Without reproducing any picture, copy the records word for word.

RECORDS FOR THE EXERCISE section start

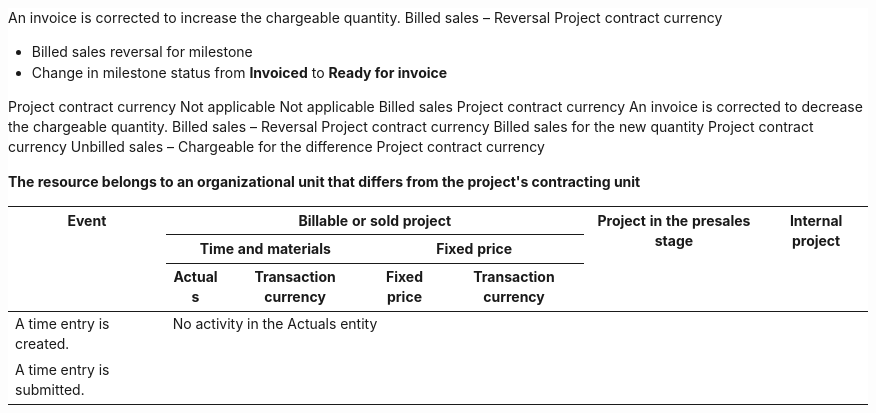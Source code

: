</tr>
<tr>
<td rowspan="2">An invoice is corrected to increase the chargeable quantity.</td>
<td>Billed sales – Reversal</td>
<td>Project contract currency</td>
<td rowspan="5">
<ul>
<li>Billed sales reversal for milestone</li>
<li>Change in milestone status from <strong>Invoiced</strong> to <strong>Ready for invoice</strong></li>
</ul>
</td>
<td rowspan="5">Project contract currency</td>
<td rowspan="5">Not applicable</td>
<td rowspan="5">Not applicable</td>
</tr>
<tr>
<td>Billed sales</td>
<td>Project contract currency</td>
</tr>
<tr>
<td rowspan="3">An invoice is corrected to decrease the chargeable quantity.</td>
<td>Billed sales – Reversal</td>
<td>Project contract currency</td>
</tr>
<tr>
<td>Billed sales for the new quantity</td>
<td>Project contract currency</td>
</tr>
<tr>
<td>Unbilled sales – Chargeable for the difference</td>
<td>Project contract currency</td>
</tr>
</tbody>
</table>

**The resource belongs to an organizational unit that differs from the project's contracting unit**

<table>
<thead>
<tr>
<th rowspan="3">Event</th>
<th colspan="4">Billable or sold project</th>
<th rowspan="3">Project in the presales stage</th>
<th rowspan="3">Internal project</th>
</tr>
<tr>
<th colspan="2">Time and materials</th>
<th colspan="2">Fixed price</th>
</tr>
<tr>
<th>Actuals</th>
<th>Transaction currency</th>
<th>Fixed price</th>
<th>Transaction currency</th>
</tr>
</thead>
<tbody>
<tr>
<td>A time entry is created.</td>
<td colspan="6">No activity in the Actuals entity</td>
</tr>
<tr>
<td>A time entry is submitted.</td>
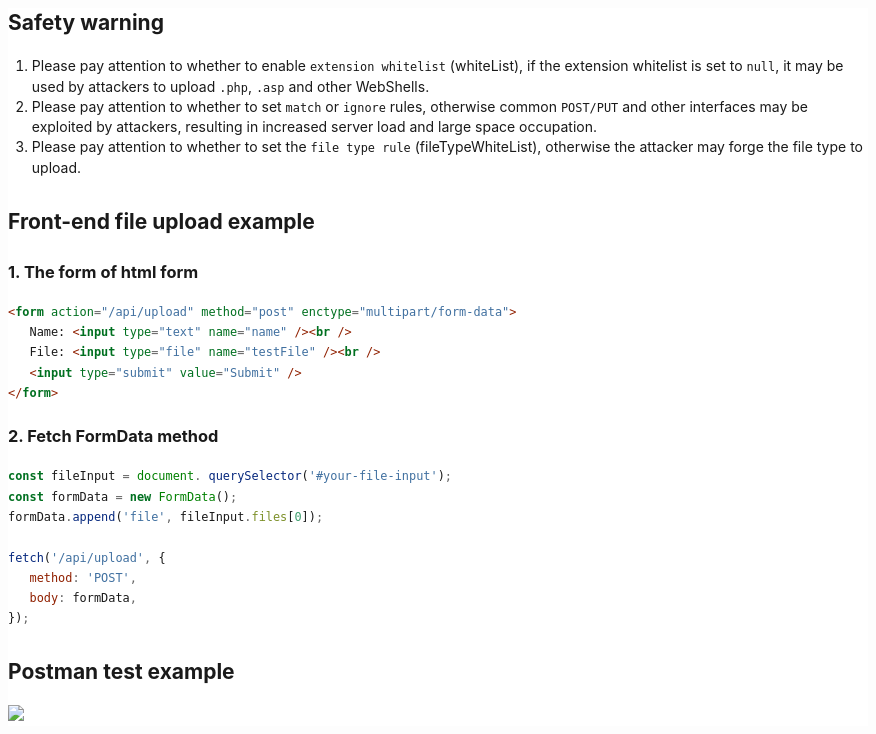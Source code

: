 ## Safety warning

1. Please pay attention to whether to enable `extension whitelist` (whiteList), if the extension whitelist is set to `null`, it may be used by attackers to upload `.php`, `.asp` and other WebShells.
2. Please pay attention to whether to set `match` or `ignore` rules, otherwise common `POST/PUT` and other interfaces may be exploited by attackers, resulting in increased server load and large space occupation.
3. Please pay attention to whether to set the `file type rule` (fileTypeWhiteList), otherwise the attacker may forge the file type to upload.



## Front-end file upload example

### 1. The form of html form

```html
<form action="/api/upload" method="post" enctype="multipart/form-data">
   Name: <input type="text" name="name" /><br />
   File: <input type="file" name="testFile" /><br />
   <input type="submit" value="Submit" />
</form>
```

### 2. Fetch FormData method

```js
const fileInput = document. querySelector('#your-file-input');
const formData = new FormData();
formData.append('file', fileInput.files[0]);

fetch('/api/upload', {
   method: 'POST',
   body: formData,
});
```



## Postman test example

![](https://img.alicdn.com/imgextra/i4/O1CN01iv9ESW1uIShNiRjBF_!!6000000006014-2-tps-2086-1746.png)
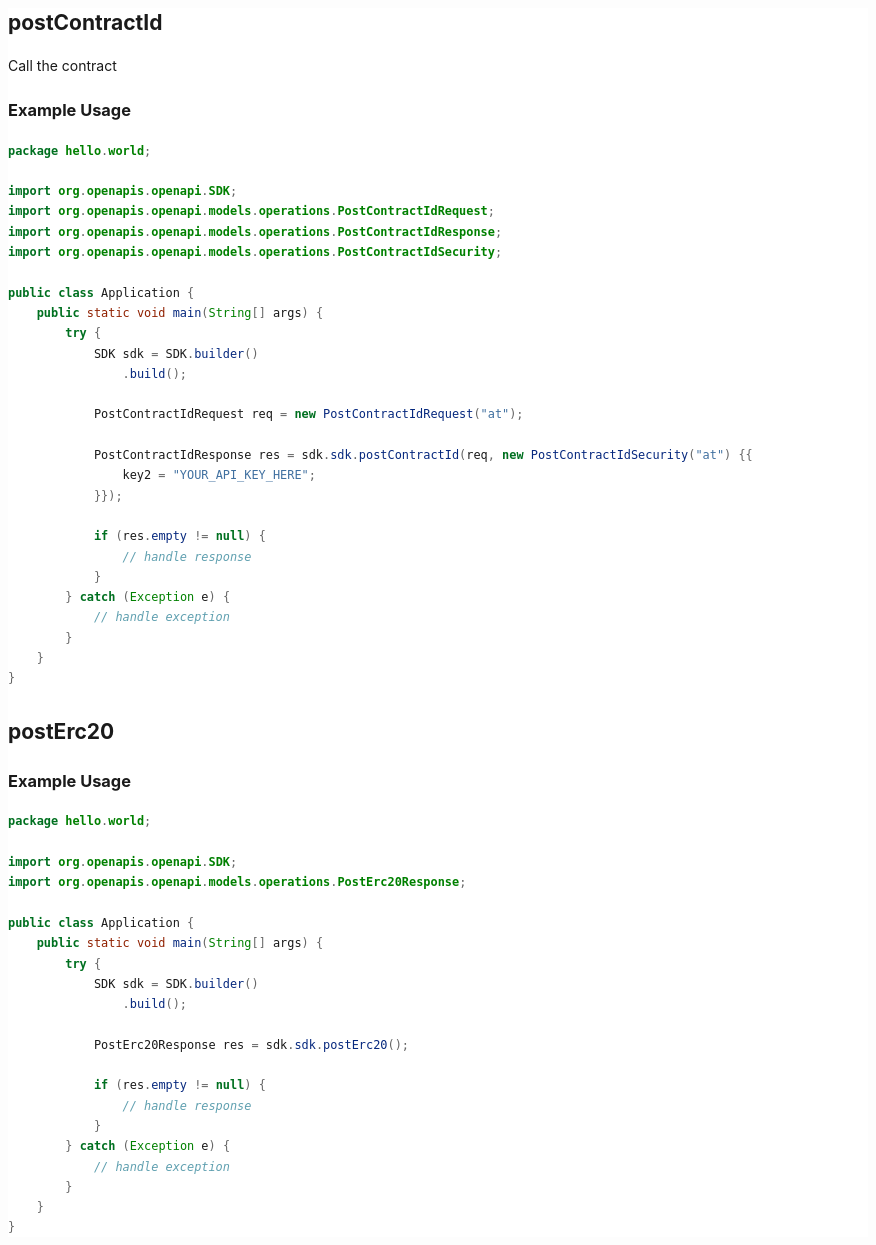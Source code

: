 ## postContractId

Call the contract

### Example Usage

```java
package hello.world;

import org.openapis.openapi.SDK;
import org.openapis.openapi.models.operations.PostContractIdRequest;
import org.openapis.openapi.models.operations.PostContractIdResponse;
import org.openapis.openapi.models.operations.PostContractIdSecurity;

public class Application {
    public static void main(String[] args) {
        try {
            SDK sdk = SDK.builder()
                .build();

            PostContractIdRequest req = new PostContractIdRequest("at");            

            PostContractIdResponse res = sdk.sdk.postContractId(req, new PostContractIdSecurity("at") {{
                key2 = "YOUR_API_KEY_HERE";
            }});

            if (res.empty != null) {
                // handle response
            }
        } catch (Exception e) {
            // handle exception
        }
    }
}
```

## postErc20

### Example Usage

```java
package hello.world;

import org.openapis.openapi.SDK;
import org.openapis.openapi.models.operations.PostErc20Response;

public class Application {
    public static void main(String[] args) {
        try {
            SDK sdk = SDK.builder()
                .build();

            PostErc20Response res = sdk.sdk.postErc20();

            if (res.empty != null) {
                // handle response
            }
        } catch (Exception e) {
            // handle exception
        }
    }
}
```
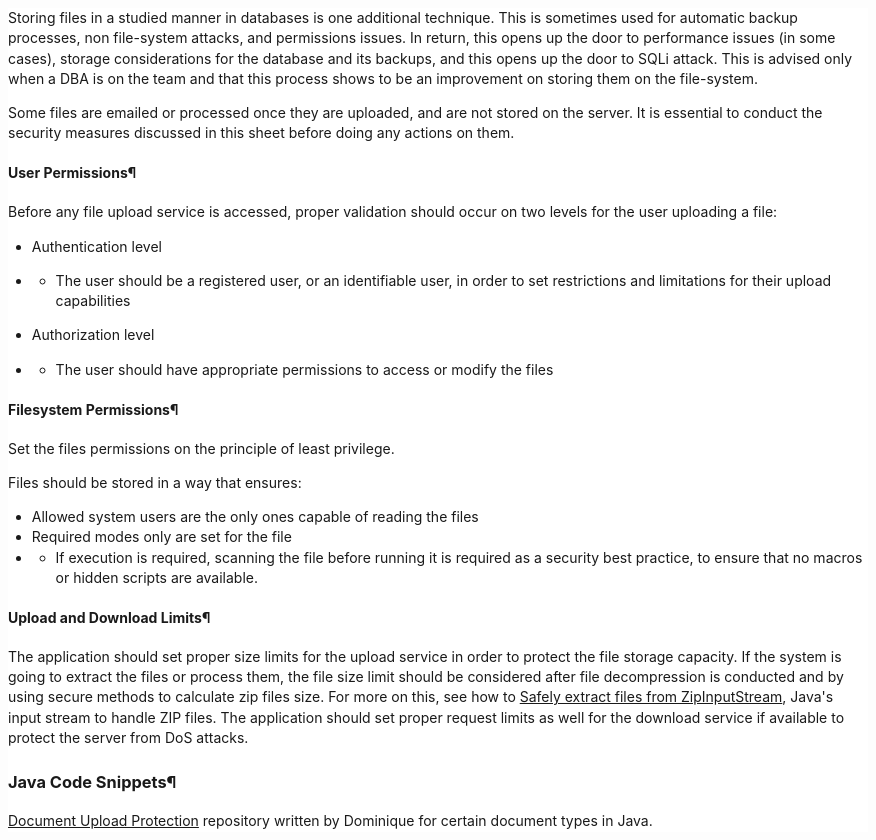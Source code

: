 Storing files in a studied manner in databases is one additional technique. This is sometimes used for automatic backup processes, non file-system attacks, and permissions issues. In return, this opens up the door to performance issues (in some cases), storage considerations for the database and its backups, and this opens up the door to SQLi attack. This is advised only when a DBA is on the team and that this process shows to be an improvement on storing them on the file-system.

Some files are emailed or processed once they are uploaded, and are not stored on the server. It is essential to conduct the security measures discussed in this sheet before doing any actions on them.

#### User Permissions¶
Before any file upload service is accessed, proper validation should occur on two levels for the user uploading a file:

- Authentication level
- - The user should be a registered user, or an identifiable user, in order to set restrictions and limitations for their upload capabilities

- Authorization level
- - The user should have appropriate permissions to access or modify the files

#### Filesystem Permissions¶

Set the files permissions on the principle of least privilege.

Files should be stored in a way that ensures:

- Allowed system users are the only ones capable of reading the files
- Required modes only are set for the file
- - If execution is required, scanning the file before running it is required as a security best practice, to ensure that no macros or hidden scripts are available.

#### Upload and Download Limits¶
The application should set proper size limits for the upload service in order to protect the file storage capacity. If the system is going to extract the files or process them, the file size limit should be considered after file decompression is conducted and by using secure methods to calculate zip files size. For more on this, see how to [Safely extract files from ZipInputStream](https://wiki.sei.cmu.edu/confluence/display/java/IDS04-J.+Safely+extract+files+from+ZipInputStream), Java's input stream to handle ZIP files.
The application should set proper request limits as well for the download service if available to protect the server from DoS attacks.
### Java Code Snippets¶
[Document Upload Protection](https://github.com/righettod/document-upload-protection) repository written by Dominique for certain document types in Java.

RECORDS FOR THE EXERCISE section end

» **COMPLETED TASK**
Source code

:</tr>
<tr>
<td rowspan="2">An invoice is corrected to increase the chargeable quantity.</td>
<td>Billed sales – Reversal</td>
<td>Project contract currency</td>
<td rowspan="5">
<ul>
<li>Billed sales reversal for milestone</li>
<li>Change in milestone status from <strong>Invoiced</strong> to <strong>Ready for invoice</strong></li>
</ul>
</td>
<td rowspan="5">Project contract currency</td>
<td rowspan="5">Not applicable</td>
<td rowspan="5">Not applicable</td>
</tr>
<tr>
<td>Billed sales</td>
<td>Project contract currency</td>
</tr>
<tr>
<td rowspan="3">An invoice is corrected to decrease the chargeable quantity.</td>
<td>Billed sales – Reversal</td>
<td>Project contract currency</td>
</tr>
<tr>
<td>Billed sales for the new quantity</td>
<td>Project contract currency</td>
</tr>
<tr>
<td>Unbilled sales – Chargeable for the difference</td>
<td>Project contract currency</td>
</tr>
</tbody>
</table>

**The resource belongs to an organizational unit that differs from the project's contracting unit**

<table>
<thead>
<tr>
<th rowspan="3">Event</th>
<th colspan="4">Billable or sold project</th>
<th rowspan="3">Project in the presales stage</th>
<th rowspan="3">Internal project</th>
</tr>
<tr>
<th colspan="2">Time and materials</th>
<th colspan="2">Fixed price</th>
</tr>
<tr>
<th>Actuals</th>
<th>Transaction currency</th>
<th>Fixed price</th>
<th>Transaction currency</th>
</tr>
</thead>
<tbody>
<tr>
<td>A time entry is created.</td>
<td colspan="6">No activity in the Actuals entity</td>
</tr>
<tr>
<td>A time entry is submitted.</td>
Source code

: ## Safety warning

1. Please pay attention to whether to enable `extension whitelist` (whiteList), if the extension whitelist is set to `null`, it may be used by attackers to upload `.php`, `.asp` and other WebShells.
2. Please pay attention to whether to set `match` or `ignore` rules, otherwise common `POST/PUT` and other interfaces may be exploited by attackers, resulting in increased server load and large space occupation.
3. Please pay attention to whether to set the `file type rule` (fileTypeWhiteList), otherwise the attacker may forge the file type to upload.



## Front-end file upload example

### 1. The form of html form

```html
<form action="/api/upload" method="post" enctype="multipart/form-data">
   Name: <input type="text" name="name" /><br />
   File: <input type="file" name="testFile" /><br />
   <input type="submit" value="Submit" />
</form>
```

### 2. Fetch FormData method

```js
const fileInput = document. querySelector('#your-file-input');
const formData = new FormData();
formData.append('file', fileInput.files[0]);

fetch('/api/upload', {
   method: 'POST',
   body: formData,
});
```



## Postman test example

![](https://img.alicdn.com/imgextra/i4/O1CN01iv9ESW1uIShNiRjBF_!!6000000006014-2-tps-2086-1746.png)
Source code

: ## postContractId

Call the contract

### Example Usage

```java
package hello.world;

import org.openapis.openapi.SDK;
import org.openapis.openapi.models.operations.PostContractIdRequest;
import org.openapis.openapi.models.operations.PostContractIdResponse;
import org.openapis.openapi.models.operations.PostContractIdSecurity;

public class Application {
    public static void main(String[] args) {
        try {
            SDK sdk = SDK.builder()
                .build();

            PostContractIdRequest req = new PostContractIdRequest("at");            

            PostContractIdResponse res = sdk.sdk.postContractId(req, new PostContractIdSecurity("at") {{
                key2 = "YOUR_API_KEY_HERE";
            }});

            if (res.empty != null) {
                // handle response
            }
        } catch (Exception e) {
            // handle exception
        }
    }
}
```

## postErc20

### Example Usage

```java
package hello.world;

import org.openapis.openapi.SDK;
import org.openapis.openapi.models.operations.PostErc20Response;

public class Application {
    public static void main(String[] args) {
        try {
            SDK sdk = SDK.builder()
                .build();

            PostErc20Response res = sdk.sdk.postErc20();

            if (res.empty != null) {
                // handle response
            }
        } catch (Exception e) {
            // handle exception
        }
    }
}
```
Source code

: Storing files in a studied manner in databases is one additional technique. This is sometimes used for automatic backup processes, non file-system attacks, and permissions issues. In return, this opens up the door to performance issues (in some cases), storage considerations for the database and its backups, and this opens up the door to SQLi attack. This is advised only when a DBA is on the team and that this process shows to be an improvement on storing them on the file-system.

Some files are emailed or processed once they are uploaded, and are not stored on the server. It is essential to conduct the security measures discussed in this sheet before doing any actions on them.

#### User Permissions¶
Before any file upload service is accessed, proper validation should occur on two levels for the user uploading a file:

- Authentication level
- - The user should be a registered user, or an identifiable user, in order to set restrictions and limitations for their upload capabilities

- Authorization level
- - The user should have appropriate permissions to access or modify the files

#### Filesystem Permissions¶

Set the files permissions on the principle of least privilege.

Files should be stored in a way that ensures:

- Allowed system users are the only ones capable of reading the files
- Required modes only are set for the file
- - If execution is required, scanning the file before running it is required as a security best practice, to ensure that no macros or hidden scripts are available.

#### Upload and Download Limits¶
The application should set proper size limits for the upload service in order to protect the file storage capacity. If the system is going to extract the files or process them, the file size limit should be considered after file decompression is conducted and by using secure methods to calculate zip files size. For more on this, see how to [Safely extract files from ZipInputStream](https://wiki.sei.cmu.edu/confluence/display/java/IDS04-J.+Safely+extract+files+from+ZipInputStream), Java's input stream to handle ZIP files.
The application should set proper request limits as well for the download service if available to protect the server from DoS attacks.
### Java Code Snippets¶
[Document Upload Protection](https://github.com/righettod/document-upload-protection) repository written by Dominique for certain document types in Java.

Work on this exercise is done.